▶ Activity
Without any pictures, copy the records below once more, exactly as they are.

───

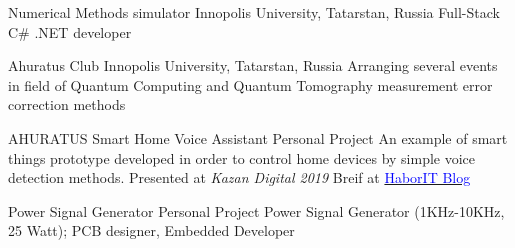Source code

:     {Numerical Methods simulator}
    {Innopolis University, Tatarstan, Russia}{}{}
    {Full-Stack C\# .NET developer}


    {Ahuratus Club}
    {Innopolis University, Tatarstan, Russia}{}{}
    {Arranging several events in field of Quantum Computing and Quantum Tomography measurement error correction methods}

    {AHURATUS Smart Home Voice Assistant}
    {Personal Project}{}{}
    {An example of smart things prototype developed in order to control home devices by simple voice detection methods. Presented at \textit{Kazan Digital 2019} Breif at \href{https://habr.com/en/post/475960/}{\textcolor{blue}{Habor\texttrademark IT Blog}}}

    {Power Signal Generator}
    {Personal Project}{}{}
    {Power Signal Generator (1KHz-10KHz, 25 Watt); PCB designer, Embedded Developer}
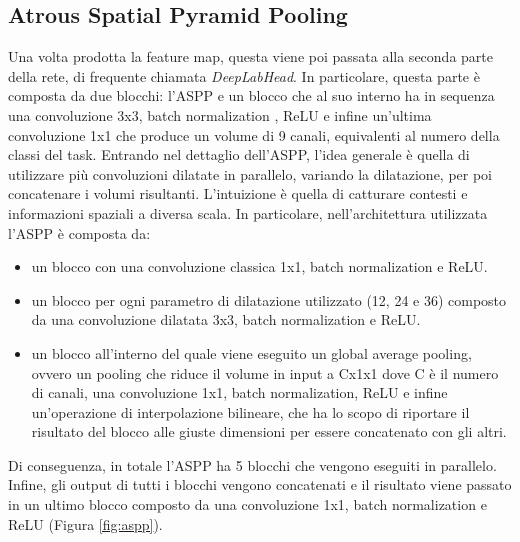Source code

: \subsection{Atrous Spatial Pyramid Pooling}
Una volta prodotta la feature map, questa viene poi passata alla seconda parte della rete, di frequente chiamata  \textit{DeepLabHead}. In particolare, questa parte è composta da due blocchi: l'ASPP e un blocco che al suo interno ha in sequenza una convoluzione 3x3, batch normalization , ReLU e infine un'ultima convoluzione 1x1 che produce un volume di 9 canali, equivalenti al numero della classi del task. Entrando nel dettaglio dell'ASPP, l'idea generale è quella di utilizzare più convoluzioni dilatate in parallelo, variando la dilatazione, per poi concatenare i volumi risultanti. L'intuizione è quella di catturare contesti e informazioni spaziali a diversa scala. In particolare, nell'architettura utilizzata l'ASPP è composta da: 
\begin{itemize}
    \item un blocco con una convoluzione classica 1x1, batch normalization e ReLU.
    
    \item un blocco per ogni parametro di dilatazione utilizzato (12, 24 e 36) composto da una convoluzione dilatata 3x3, batch normalization e ReLU.
    
    \item un blocco all'interno del quale viene eseguito un global average pooling, ovvero un pooling che riduce il volume in input a Cx1x1 dove C è il numero di canali, una convoluzione 1x1, batch normalization, ReLU e infine un'operazione di interpolazione bilineare, che ha lo scopo di riportare il risultato del blocco alle giuste dimensioni per essere concatenato con gli altri.
\end{itemize}

Di conseguenza, in totale l'ASPP ha 5 blocchi che vengono eseguiti in parallelo. Infine, gli output di tutti i blocchi vengono concatenati e il risultato viene passato in un ultimo blocco composto da una convoluzione 1x1, batch normalization e ReLU (Figura \ref{fig:aspp}).

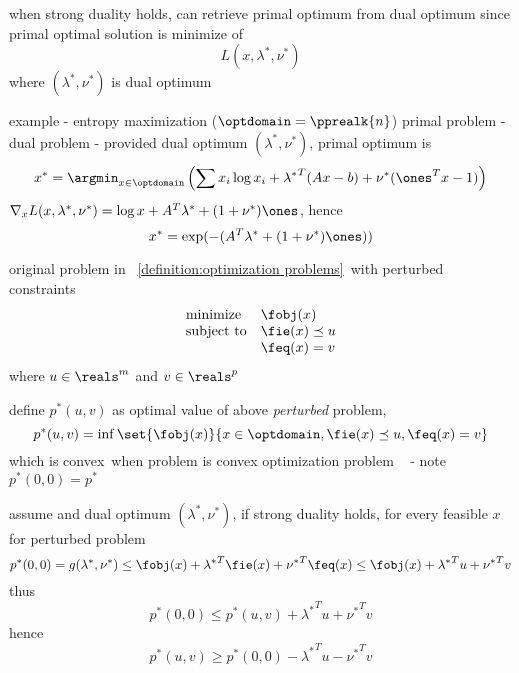 \documentclass[17pt,landscape]{foils}
\begin{document}
{

\bit
\item
	when strong duality holds,
	can retrieve primal optimum from dual optimum
	since
	primal optimal solution is minimize of
	$$
		L(x,\lambda^\ast,\nu^\ast)
	$$
	where $(\lambda^\ast, \nu^\ast)$ is dual optimum

\vitem
	example - entropy maximization
		($\optdomain = \pprealk{n}$)
	\bit
	\vitem
		primal problem - 
	\vitem
		dual problem - 
	\vitem provided dual optimum $(\lambda^\ast,\nu^\ast)$,
		primal optimum is
		$$
			x^\ast
			= \argmin_{x\in\optdomain}
			\left(
				\sum x_i \log x_i + {\lambda^\ast}^T (Ax-b) + \nu^\ast(\ones^Tx -1)
			\right)
		$$
	\vitem
		$\nabla_x L(x,\lambda^\ast,\nu^\ast) = \log x + A^T \lambda^\ast + (1+\nu^\ast)\ones$,
		hence
		$$
			x^\ast = \exp(-(A^T \lambda^\ast + (1+\nu^\ast)\ones))
		$$
	\eit
\eit
\vfill



\bit
\item
	original problem in ~\ref{definition:optimization problems}\
	with perturbed constraints
	$$
		\begin{array}{ll}
			\mbox{minimize} &
				\fobj(x)
			\\
			\mbox{subject to} &
				\fie(x) \preceq u
			\\ &
				\feq(x) =v
		\end{array}
	$$
	where $u\in\reals^m$ and $v\in\reals^p$

\item
	define $p^\ast(u,v)$ as optimal value of above \emph{perturbed} problem,
	\ie\
	$$
		p^\ast(u,v) = \inf\set{\fobj(x)}{x\in\optdomain, \fie(x) \preceq u, \feq(x) = v}
	$$
	which is convex\
	when problem is convex optimization problem
	\
	- note
		$p^\ast(0,0)=p^\ast$

\item
	assume and dual optimum $(\lambda^\ast,\nu^\ast)$,
	if strong duality holds,
	for every feasible $x$ for perturbed problem
	$$
		p^\ast(0,0)=g(\lambda^\ast,\nu^\ast)
		\leq \fobj(x) + {\lambda^\ast}^T \fie(x) + {\nu^\ast}^T \feq(x)
		\leq \fobj(x) + {\lambda^\ast}^T u + {\nu^\ast}^T v
	$$
	thus
	$$
		p^\ast(0,0)\leq p^\ast(u,v) + {\lambda^\ast}^T u + {\nu^\ast}^T v
	$$
	hence
	$$
		p^\ast(u,v)\geq p^\ast(0,0) - {\lambda^\ast}^T u - {\nu^\ast}^T v
	$$

}
\end{document}
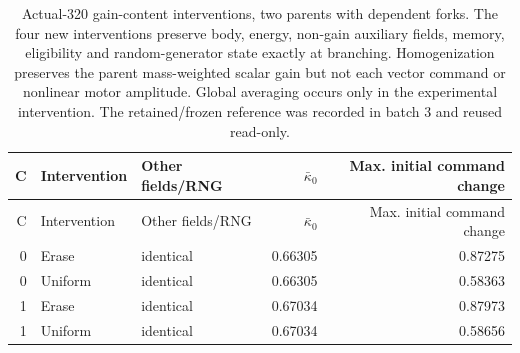 \begin{longtable}{rllrr}
\caption{Actual-320 gain-content interventions, two parents with dependent forks. The four new interventions preserve body, energy, non-gain auxiliary fields, memory, eligibility and random-generator state exactly at branching. Homogenization preserves the parent mass-weighted scalar gain but not each vector command or nonlinear motor amplitude. Global averaging occurs only in the experimental intervention. The retained/frozen reference was recorded in batch 3 and reused read-only.}\label{tab:gain-parent}\\
\toprule
C & Intervention & Other fields/RNG & $\bar\kappa_0$ & Max. initial command change \\
\midrule
\endfirsthead
\toprule
C & Intervention & Other fields/RNG & $\bar\kappa_0$ & Max. initial command change \\
\midrule
\endhead
0 & Erase & identical & 0.66305 & 0.87275 \\
0 & Uniform & identical & 0.66305 & 0.58363 \\
1 & Erase & identical & 0.67034 & 0.87973 \\
1 & Uniform & identical & 0.67034 & 0.58656 \\
\bottomrule
\end{longtable}

\endgroup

───

▶ Answer to the exercise
Source code

:     {Numerical Methods simulator}
    {Innopolis University, Tatarstan, Russia}{}{}
    {Full-Stack C\# .NET developer}


    {Ahuratus Club}
    {Innopolis University, Tatarstan, Russia}{}{}
    {Arranging several events in field of Quantum Computing and Quantum Tomography measurement error correction methods}

    {AHURATUS Smart Home Voice Assistant}
    {Personal Project}{}{}
    {An example of smart things prototype developed in order to control home devices by simple voice detection methods. Presented at \textit{Kazan Digital 2019} Breif at \href{https://habr.com/en/post/475960/}{\textcolor{blue}{Habor\texttrademark IT Blog}}}

    {Power Signal Generator}
    {Personal Project}{}{}
    {Power Signal Generator (1KHz-10KHz, 25 Watt); PCB designer, Embedded Developer}
Source code

: \subsection{Atrous Spatial Pyramid Pooling}
Una volta prodotta la feature map, questa viene poi passata alla seconda parte della rete, di frequente chiamata  \textit{DeepLabHead}. In particolare, questa parte è composta da due blocchi: l'ASPP e un blocco che al suo interno ha in sequenza una convoluzione 3x3, batch normalization , ReLU e infine un'ultima convoluzione 1x1 che produce un volume di 9 canali, equivalenti al numero della classi del task. Entrando nel dettaglio dell'ASPP, l'idea generale è quella di utilizzare più convoluzioni dilatate in parallelo, variando la dilatazione, per poi concatenare i volumi risultanti. L'intuizione è quella di catturare contesti e informazioni spaziali a diversa scala. In particolare, nell'architettura utilizzata l'ASPP è composta da: 
\begin{itemize}
    \item un blocco con una convoluzione classica 1x1, batch normalization e ReLU.
    
    \item un blocco per ogni parametro di dilatazione utilizzato (12, 24 e 36) composto da una convoluzione dilatata 3x3, batch normalization e ReLU.
    
    \item un blocco all'interno del quale viene eseguito un global average pooling, ovvero un pooling che riduce il volume in input a Cx1x1 dove C è il numero di canali, una convoluzione 1x1, batch normalization, ReLU e infine un'operazione di interpolazione bilineare, che ha lo scopo di riportare il risultato del blocco alle giuste dimensioni per essere concatenato con gli altri.
\end{itemize}

Di conseguenza, in totale l'ASPP ha 5 blocchi che vengono eseguiti in parallelo. Infine, gli output di tutti i blocchi vengono concatenati e il risultato viene passato in un ultimo blocco composto da una convoluzione 1x1, batch normalization e ReLU (Figura \ref{fig:aspp}).

 \documentclass[17pt,landscape]{foils}
\begin{document}
{

\bit
\item
	when strong duality holds,
	can retrieve primal optimum from dual optimum
	since
	primal optimal solution is minimize of
	$$
		L(x,\lambda^\ast,\nu^\ast)
	$$
	where $(\lambda^\ast, \nu^\ast)$ is dual optimum

\vitem
	example - entropy maximization
		($\optdomain = \pprealk{n}$)
	\bit
	\vitem
		primal problem - 
	\vitem
		dual problem - 
	\vitem provided dual optimum $(\lambda^\ast,\nu^\ast)$,
		primal optimum is
		$$
			x^\ast
			= \argmin_{x\in\optdomain}
			\left(
				\sum x_i \log x_i + {\lambda^\ast}^T (Ax-b) + \nu^\ast(\ones^Tx -1)
			\right)
		$$
	\vitem
		$\nabla_x L(x,\lambda^\ast,\nu^\ast) = \log x + A^T \lambda^\ast + (1+\nu^\ast)\ones$,
		hence
		$$
			x^\ast = \exp(-(A^T \lambda^\ast + (1+\nu^\ast)\ones))
		$$
	\eit
\eit
\vfill



\bit
\item
	original problem in ~\ref{definition:optimization problems}\
	with perturbed constraints
	$$
		\begin{array}{ll}
			\mbox{minimize} &
				\fobj(x)
			\\
			\mbox{subject to} &
				\fie(x) \preceq u
			\\ &
				\feq(x) =v
		\end{array}
	$$
	where $u\in\reals^m$ and $v\in\reals^p$

\item
	define $p^\ast(u,v)$ as optimal value of above \emph{perturbed} problem,
	\ie\
	$$
		p^\ast(u,v) = \inf\set{\fobj(x)}{x\in\optdomain, \fie(x) \preceq u, \feq(x) = v}
	$$
	which is convex\
	when problem is convex optimization problem
	\
	- note
		$p^\ast(0,0)=p^\ast$

\item
	assume and dual optimum $(\lambda^\ast,\nu^\ast)$,
	if strong duality holds,
	for every feasible $x$ for perturbed problem
	$$
		p^\ast(0,0)=g(\lambda^\ast,\nu^\ast)
		\leq \fobj(x) + {\lambda^\ast}^T \fie(x) + {\nu^\ast}^T \feq(x)
		\leq \fobj(x) + {\lambda^\ast}^T u + {\nu^\ast}^T v
	$$
	thus
	$$
		p^\ast(0,0)\leq p^\ast(u,v) + {\lambda^\ast}^T u + {\nu^\ast}^T v
	$$
	hence
	$$
		p^\ast(u,v)\geq p^\ast(0,0) - {\lambda^\ast}^T u - {\nu^\ast}^T v
	$$

}
\end{document}
 \begin{longtable}{rllrr}
\caption{Actual-320 gain-content interventions, two parents with dependent forks. The four new interventions preserve body, energy, non-gain auxiliary fields, memory, eligibility and random-generator state exactly at branching. Homogenization preserves the parent mass-weighted scalar gain but not each vector command or nonlinear motor amplitude. Global averaging occurs only in the experimental intervention. The retained/frozen reference was recorded in batch 3 and reused read-only.}\label{tab:gain-parent}\\
\toprule
C & Intervention & Other fields/RNG & $\bar\kappa_0$ & Max. initial command change \\
\midrule
\endfirsthead
\toprule
C & Intervention & Other fields/RNG & $\bar\kappa_0$ & Max. initial command change \\
\midrule
\endhead
0 & Erase & identical & 0.66305 & 0.87275 \\
0 & Uniform & identical & 0.66305 & 0.58363 \\
1 & Erase & identical & 0.67034 & 0.87973 \\
1 & Uniform & identical & 0.67034 & 0.58656 \\
\bottomrule
\end{longtable}

\endgroup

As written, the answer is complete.